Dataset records
- - -

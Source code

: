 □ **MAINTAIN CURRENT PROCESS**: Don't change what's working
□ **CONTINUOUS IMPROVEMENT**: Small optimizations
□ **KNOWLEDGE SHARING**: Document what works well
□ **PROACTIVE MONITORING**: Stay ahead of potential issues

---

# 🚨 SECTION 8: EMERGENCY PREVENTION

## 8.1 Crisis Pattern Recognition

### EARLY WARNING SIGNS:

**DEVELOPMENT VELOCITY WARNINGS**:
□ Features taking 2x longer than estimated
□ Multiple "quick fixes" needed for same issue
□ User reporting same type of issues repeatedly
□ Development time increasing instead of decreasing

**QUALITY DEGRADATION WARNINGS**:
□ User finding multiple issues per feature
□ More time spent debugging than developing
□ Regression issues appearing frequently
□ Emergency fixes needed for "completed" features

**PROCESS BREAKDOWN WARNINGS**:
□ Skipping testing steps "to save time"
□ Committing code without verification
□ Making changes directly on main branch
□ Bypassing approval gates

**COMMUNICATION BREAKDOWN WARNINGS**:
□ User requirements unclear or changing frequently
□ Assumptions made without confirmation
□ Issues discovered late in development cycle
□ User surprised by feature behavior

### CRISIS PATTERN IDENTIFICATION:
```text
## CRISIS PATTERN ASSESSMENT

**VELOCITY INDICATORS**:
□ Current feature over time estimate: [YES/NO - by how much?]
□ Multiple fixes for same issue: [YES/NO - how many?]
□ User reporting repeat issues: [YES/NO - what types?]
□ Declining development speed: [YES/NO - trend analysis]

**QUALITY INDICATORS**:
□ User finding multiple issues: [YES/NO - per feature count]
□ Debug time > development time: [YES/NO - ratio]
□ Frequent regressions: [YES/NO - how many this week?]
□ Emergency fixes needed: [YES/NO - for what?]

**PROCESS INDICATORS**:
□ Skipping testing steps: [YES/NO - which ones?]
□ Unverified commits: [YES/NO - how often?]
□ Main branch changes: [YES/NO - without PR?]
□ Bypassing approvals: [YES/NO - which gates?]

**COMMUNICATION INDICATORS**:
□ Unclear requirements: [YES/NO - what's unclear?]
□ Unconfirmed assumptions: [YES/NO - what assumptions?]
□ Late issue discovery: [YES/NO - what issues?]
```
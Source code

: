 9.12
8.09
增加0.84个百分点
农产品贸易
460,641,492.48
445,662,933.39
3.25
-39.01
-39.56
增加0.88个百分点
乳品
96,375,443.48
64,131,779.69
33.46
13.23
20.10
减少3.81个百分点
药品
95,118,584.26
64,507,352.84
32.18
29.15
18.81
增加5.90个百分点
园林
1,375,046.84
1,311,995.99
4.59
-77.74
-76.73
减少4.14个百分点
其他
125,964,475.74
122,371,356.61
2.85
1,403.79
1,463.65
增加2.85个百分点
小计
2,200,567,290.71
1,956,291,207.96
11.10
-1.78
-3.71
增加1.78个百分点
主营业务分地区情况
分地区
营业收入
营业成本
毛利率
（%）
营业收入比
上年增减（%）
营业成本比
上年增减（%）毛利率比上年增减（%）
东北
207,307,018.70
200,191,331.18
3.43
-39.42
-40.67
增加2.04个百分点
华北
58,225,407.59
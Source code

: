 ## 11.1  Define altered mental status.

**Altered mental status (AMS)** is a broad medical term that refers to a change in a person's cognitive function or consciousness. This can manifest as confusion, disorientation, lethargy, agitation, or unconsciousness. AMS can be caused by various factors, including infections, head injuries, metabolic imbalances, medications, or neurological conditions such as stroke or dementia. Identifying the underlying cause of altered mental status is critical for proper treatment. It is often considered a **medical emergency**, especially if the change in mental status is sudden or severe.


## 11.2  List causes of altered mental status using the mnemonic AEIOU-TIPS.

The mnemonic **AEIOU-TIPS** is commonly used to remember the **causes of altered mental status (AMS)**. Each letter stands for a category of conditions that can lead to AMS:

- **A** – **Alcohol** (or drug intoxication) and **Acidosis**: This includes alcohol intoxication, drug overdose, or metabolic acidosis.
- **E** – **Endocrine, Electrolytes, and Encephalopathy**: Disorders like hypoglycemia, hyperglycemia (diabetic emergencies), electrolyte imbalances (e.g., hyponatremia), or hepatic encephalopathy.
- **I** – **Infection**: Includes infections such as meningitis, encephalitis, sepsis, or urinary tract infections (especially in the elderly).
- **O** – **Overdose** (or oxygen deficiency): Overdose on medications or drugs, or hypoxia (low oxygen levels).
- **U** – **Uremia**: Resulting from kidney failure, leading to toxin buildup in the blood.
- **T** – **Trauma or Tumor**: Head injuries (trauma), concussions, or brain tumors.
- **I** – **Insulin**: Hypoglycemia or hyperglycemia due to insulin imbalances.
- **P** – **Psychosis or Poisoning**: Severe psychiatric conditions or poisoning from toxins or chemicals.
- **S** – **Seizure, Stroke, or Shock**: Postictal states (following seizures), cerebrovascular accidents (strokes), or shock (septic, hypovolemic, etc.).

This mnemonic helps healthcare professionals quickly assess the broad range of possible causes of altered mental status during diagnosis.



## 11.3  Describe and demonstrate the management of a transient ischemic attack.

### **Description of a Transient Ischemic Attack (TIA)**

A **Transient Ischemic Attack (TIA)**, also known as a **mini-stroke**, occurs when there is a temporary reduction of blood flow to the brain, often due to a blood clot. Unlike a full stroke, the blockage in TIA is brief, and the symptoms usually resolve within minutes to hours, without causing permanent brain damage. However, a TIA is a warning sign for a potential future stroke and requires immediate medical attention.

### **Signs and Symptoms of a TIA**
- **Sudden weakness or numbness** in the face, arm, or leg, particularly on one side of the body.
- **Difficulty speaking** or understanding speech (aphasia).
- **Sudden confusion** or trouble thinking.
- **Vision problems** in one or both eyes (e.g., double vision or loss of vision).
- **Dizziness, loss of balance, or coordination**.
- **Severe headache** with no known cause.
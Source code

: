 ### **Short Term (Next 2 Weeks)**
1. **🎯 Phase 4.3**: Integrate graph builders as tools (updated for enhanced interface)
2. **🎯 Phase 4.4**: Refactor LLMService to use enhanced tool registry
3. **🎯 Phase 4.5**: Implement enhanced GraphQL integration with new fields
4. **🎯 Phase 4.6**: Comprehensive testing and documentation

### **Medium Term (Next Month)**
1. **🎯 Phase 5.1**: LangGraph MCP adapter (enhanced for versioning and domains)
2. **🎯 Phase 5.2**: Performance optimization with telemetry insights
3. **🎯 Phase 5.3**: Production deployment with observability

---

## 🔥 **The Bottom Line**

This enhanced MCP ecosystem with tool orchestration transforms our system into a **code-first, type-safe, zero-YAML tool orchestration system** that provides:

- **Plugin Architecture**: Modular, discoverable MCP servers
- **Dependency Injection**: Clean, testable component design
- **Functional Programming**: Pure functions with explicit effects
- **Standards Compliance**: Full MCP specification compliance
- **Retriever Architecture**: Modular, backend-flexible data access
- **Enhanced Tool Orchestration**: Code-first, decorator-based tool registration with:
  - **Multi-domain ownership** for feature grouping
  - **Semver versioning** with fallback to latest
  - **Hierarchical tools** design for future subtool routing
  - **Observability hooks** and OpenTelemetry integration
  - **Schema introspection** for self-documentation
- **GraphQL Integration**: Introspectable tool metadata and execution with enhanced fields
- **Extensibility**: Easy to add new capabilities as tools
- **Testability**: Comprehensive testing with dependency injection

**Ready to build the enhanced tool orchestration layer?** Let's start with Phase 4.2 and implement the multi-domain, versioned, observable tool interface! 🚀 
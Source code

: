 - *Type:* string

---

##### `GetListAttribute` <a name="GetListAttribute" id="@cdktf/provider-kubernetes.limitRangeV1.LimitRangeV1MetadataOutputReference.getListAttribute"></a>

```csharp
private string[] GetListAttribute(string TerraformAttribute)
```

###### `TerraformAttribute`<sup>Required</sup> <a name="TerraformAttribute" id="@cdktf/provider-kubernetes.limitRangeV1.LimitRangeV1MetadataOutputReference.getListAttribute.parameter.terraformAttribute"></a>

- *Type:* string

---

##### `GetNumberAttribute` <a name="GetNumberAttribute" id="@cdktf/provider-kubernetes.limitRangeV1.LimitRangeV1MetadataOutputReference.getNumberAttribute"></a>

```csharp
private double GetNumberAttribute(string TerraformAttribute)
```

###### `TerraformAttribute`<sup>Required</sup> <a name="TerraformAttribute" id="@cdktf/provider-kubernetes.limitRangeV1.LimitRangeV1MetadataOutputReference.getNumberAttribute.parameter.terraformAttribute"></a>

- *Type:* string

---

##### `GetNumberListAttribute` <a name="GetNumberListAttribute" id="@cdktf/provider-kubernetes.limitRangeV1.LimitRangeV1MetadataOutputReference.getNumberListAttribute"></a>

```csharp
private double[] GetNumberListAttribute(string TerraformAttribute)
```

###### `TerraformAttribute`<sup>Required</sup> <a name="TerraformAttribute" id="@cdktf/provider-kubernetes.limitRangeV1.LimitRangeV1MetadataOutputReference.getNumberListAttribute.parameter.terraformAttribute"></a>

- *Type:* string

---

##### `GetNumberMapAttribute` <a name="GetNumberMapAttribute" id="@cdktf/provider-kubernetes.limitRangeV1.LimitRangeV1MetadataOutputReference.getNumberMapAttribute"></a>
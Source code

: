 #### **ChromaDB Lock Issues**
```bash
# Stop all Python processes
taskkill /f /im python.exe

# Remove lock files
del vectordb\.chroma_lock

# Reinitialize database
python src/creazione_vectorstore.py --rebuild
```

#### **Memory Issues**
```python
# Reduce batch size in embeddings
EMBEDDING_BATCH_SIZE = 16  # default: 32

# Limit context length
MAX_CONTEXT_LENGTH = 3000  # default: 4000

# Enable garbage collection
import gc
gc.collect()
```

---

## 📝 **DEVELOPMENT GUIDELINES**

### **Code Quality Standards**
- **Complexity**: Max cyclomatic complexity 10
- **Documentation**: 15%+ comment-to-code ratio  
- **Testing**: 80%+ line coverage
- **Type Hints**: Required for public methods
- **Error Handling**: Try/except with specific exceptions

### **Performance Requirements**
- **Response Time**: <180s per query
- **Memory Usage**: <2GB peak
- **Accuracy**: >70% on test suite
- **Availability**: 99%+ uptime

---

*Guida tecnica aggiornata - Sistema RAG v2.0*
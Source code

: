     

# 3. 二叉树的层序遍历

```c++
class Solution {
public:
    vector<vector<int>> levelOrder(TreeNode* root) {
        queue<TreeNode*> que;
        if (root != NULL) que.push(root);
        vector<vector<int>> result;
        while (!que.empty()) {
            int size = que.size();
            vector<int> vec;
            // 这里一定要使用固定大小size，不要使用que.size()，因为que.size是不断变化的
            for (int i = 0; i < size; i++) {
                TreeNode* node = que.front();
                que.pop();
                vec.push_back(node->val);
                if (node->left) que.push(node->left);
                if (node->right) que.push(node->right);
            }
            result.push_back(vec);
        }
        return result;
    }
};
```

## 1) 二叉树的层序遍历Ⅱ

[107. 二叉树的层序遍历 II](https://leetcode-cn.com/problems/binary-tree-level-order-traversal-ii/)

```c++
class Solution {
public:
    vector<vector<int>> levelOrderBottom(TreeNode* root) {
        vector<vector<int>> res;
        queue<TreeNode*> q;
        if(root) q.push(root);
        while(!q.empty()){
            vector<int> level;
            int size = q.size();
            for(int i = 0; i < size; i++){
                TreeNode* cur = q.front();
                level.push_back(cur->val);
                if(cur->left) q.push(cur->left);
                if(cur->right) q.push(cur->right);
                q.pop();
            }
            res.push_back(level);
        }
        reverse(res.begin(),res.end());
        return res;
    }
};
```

- - -

_Exercise requirements_
Display each line of the data where "injuries" occurs.

_Task solution_
**Altered mental status (AMS)** is a broad medical term that refers to a change in a person's cognitive function or consciousness. This can manifest as confusion, disorientation, lethargy, agitation, or unconsciousness. AMS can be caused by various factors, including infections, head injuries, metabolic imbalances, medications, or neurological conditions such as stroke or dementia. Identifying the underlying cause of altered mental status is critical for proper treatment. It is often considered a **medical emergency**, especially if the change in mental status is sudden or severe.
- **T** – **Trauma or Tumor**: Head injuries (trauma), concussions, or brain tumors.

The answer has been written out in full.